■ Your goal ■
Every line of the listing that holds the word "acid" should be returned.

■ Information shown ■
- Opening Delimiter -
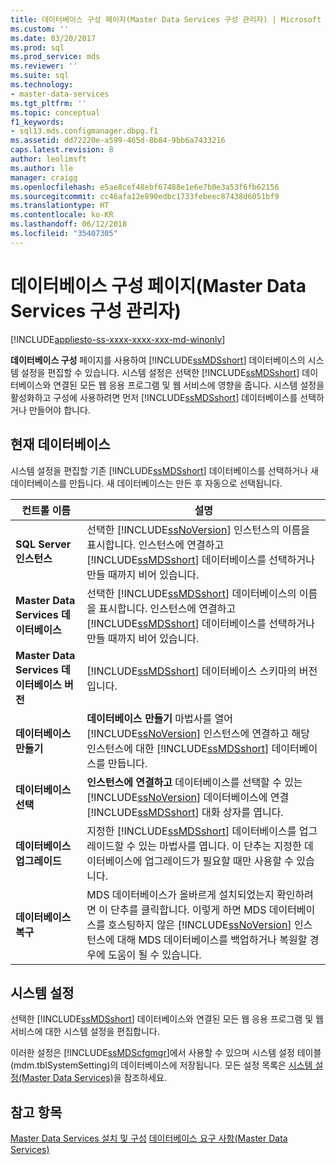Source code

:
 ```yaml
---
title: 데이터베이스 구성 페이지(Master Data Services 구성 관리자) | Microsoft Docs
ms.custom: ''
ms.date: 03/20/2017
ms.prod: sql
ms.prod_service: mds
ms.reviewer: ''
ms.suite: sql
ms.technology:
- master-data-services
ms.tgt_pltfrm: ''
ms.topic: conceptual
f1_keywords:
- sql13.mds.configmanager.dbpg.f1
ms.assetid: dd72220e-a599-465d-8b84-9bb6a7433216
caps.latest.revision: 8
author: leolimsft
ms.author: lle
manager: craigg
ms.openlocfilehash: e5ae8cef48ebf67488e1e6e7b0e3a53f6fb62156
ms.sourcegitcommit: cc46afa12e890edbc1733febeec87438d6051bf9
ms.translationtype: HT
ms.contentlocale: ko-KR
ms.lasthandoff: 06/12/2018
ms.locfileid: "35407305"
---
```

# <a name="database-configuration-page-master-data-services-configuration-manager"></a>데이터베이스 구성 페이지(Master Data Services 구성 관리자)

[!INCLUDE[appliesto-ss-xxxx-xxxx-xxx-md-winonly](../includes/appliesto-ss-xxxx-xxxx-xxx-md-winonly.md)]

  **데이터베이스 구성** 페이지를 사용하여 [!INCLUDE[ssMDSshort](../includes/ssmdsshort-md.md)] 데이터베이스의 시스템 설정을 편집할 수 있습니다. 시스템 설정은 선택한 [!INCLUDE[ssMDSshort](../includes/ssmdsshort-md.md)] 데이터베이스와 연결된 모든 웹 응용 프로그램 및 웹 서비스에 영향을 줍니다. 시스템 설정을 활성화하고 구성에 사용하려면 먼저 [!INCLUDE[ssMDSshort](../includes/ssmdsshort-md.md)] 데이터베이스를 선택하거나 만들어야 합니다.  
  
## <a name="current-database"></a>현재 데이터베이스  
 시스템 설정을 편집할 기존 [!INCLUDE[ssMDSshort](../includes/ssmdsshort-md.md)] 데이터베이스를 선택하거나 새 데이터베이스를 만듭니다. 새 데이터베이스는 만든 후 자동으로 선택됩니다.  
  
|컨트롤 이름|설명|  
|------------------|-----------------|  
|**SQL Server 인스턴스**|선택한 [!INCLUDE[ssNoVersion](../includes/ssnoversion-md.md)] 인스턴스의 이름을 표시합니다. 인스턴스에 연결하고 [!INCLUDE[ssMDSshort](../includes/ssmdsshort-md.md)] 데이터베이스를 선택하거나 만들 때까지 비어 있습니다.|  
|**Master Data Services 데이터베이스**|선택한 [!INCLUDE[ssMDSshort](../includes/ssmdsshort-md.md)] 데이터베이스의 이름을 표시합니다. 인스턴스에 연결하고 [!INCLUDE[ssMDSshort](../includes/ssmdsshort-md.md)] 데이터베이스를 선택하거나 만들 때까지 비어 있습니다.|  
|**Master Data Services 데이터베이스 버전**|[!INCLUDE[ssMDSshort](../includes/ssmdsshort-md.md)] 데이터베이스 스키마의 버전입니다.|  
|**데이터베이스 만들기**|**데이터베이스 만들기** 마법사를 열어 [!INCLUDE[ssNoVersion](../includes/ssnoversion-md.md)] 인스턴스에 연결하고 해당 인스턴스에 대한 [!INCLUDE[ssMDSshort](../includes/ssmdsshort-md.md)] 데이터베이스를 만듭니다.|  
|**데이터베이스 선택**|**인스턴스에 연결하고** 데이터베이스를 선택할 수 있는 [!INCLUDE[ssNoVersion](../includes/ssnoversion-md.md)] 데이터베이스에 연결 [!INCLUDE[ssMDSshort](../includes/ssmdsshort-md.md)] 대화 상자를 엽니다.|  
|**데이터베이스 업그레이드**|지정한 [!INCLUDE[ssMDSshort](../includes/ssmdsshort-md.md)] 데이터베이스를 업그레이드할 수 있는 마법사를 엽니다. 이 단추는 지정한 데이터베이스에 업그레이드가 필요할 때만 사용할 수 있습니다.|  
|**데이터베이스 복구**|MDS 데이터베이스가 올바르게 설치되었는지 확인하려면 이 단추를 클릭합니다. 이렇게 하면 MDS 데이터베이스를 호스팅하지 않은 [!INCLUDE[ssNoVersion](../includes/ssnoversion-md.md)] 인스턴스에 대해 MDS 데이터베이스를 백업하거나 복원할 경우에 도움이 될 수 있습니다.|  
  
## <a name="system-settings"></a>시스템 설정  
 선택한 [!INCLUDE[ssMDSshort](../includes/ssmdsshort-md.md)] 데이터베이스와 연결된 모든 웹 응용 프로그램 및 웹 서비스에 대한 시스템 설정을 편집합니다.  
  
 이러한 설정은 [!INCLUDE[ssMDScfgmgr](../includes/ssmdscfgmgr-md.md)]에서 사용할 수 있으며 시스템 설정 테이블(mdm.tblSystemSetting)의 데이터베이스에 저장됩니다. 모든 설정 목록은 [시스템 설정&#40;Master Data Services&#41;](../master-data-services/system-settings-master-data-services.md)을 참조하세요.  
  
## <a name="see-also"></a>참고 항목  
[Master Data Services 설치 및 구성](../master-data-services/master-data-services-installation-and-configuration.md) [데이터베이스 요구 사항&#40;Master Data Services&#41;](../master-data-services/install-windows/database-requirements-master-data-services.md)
- Closing Delimiter -
- Opening Delimiter -
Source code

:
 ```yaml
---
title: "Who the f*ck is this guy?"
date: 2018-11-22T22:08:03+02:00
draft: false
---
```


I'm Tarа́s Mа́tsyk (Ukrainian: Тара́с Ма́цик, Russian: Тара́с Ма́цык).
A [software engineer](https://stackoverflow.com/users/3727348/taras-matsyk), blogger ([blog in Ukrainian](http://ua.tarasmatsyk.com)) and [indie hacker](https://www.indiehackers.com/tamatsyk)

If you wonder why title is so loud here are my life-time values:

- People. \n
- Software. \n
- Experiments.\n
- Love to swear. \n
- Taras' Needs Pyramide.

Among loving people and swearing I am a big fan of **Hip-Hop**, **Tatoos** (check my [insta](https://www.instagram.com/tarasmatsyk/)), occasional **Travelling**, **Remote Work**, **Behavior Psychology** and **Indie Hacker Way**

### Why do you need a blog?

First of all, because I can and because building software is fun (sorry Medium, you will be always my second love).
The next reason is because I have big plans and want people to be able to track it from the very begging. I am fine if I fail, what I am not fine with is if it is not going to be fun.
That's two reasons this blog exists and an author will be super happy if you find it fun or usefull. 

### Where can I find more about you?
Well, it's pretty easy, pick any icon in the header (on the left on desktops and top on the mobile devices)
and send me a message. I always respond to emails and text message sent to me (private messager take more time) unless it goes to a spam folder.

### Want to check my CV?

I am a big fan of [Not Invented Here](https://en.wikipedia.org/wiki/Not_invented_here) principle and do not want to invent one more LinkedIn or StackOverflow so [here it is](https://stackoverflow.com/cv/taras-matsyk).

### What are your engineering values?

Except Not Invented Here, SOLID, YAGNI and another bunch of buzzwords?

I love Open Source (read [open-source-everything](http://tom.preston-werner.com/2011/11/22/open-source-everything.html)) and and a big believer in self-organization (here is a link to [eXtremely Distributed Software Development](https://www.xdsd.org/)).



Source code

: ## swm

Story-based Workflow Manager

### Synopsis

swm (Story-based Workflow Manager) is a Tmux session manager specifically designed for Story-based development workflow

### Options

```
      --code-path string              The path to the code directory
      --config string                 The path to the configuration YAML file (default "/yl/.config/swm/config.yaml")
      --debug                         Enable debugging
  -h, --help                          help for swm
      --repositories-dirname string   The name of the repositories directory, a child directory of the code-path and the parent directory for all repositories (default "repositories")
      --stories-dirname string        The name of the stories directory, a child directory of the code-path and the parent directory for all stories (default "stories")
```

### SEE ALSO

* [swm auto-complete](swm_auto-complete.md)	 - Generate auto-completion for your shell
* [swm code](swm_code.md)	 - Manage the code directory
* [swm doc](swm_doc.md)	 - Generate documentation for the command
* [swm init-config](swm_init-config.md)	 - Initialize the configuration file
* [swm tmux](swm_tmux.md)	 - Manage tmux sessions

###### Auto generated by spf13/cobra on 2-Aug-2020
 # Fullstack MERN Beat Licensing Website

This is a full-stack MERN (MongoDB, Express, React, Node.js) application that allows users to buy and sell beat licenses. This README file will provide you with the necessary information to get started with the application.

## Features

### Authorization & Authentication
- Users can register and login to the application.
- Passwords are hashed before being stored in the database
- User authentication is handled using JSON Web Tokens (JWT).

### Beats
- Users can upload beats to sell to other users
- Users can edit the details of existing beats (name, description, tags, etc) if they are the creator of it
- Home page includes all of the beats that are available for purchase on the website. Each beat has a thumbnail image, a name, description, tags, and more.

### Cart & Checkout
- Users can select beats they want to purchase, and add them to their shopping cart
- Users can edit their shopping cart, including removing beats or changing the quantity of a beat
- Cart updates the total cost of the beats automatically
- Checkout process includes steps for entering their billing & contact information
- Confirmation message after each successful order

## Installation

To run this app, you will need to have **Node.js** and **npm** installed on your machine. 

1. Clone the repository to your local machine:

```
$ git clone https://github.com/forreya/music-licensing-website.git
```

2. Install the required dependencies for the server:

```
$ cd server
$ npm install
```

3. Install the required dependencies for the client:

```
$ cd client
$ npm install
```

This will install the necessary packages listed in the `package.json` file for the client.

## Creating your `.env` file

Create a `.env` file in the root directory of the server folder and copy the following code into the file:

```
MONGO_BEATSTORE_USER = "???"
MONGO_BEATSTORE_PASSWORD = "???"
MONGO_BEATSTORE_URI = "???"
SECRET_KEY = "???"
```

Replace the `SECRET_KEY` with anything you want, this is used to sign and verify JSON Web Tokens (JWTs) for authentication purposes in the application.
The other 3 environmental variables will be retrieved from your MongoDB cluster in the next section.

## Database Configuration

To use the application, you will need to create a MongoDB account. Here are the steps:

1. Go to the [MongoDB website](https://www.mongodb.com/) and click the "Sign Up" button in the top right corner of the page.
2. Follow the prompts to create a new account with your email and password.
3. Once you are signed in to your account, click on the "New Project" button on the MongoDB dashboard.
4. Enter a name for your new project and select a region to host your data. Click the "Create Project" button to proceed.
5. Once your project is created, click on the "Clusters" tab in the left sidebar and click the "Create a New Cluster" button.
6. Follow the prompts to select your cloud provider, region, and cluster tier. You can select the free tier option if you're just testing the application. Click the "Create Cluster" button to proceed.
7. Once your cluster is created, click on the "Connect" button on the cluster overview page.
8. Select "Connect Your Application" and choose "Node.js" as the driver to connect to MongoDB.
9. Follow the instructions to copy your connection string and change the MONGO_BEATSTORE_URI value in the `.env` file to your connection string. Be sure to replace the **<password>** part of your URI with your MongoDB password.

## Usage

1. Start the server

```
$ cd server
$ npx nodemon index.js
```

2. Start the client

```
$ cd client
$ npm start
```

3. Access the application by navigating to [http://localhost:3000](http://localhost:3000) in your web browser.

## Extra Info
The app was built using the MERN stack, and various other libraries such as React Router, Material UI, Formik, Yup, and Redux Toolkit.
- Closing Delimiter -
- Opening Delimiter -
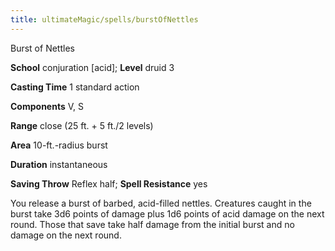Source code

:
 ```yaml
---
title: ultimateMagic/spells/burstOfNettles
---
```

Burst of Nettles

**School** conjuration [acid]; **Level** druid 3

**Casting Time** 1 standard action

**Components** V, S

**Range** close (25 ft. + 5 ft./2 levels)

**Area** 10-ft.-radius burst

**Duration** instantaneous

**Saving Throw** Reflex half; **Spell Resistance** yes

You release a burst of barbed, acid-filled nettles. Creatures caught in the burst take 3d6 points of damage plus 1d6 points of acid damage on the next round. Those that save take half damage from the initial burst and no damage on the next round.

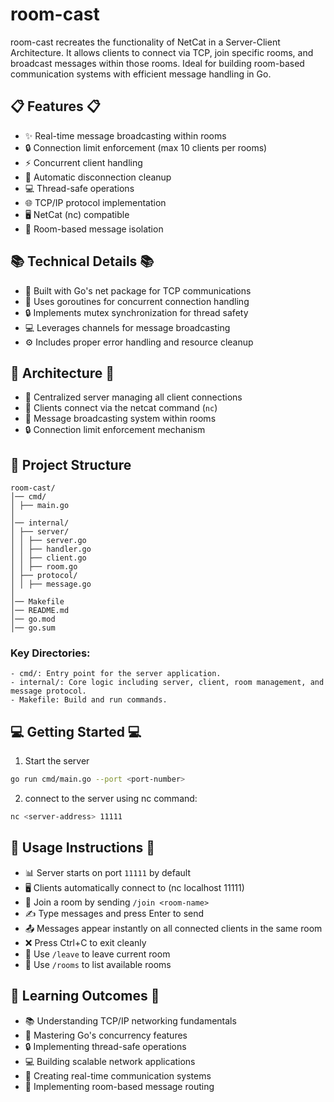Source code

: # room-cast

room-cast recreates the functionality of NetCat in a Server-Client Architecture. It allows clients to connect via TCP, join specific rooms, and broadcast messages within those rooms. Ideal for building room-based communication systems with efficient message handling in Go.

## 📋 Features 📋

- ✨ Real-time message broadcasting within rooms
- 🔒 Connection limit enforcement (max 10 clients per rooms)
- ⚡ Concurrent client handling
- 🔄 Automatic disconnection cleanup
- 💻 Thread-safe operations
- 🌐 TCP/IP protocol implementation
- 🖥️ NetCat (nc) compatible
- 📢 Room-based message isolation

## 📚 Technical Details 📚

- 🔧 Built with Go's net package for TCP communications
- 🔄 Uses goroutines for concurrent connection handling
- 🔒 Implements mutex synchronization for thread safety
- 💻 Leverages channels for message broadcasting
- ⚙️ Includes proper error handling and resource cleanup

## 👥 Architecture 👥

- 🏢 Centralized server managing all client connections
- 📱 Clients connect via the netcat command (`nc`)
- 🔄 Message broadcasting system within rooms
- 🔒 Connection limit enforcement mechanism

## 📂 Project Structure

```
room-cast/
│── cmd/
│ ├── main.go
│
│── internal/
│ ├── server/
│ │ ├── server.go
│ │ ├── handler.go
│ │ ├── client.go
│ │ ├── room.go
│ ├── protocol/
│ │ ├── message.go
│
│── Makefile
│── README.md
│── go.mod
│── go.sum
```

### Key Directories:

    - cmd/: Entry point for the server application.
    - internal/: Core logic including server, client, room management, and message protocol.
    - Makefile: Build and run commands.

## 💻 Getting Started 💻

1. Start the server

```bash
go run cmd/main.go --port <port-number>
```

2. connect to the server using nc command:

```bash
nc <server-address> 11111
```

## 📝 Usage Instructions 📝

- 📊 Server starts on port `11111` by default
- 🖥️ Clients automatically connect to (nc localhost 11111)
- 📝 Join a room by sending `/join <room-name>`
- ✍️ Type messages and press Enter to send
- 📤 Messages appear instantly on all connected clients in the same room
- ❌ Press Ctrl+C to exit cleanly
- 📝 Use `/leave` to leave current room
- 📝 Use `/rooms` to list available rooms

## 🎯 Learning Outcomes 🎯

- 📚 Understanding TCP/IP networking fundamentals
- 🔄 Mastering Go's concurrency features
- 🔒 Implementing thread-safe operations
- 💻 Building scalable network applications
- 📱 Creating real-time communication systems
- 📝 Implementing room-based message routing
- Closing Delimiter -
■ Solution to this problem ■
**School** conjuration [acid]; **Level** druid 3
You release a burst of barbed, acid-filled nettles. Creatures caught in the burst take 3d6 points of damage plus 1d6 points of acid damage on the next round. Those that save take half damage from the initial burst and no damage on the next round.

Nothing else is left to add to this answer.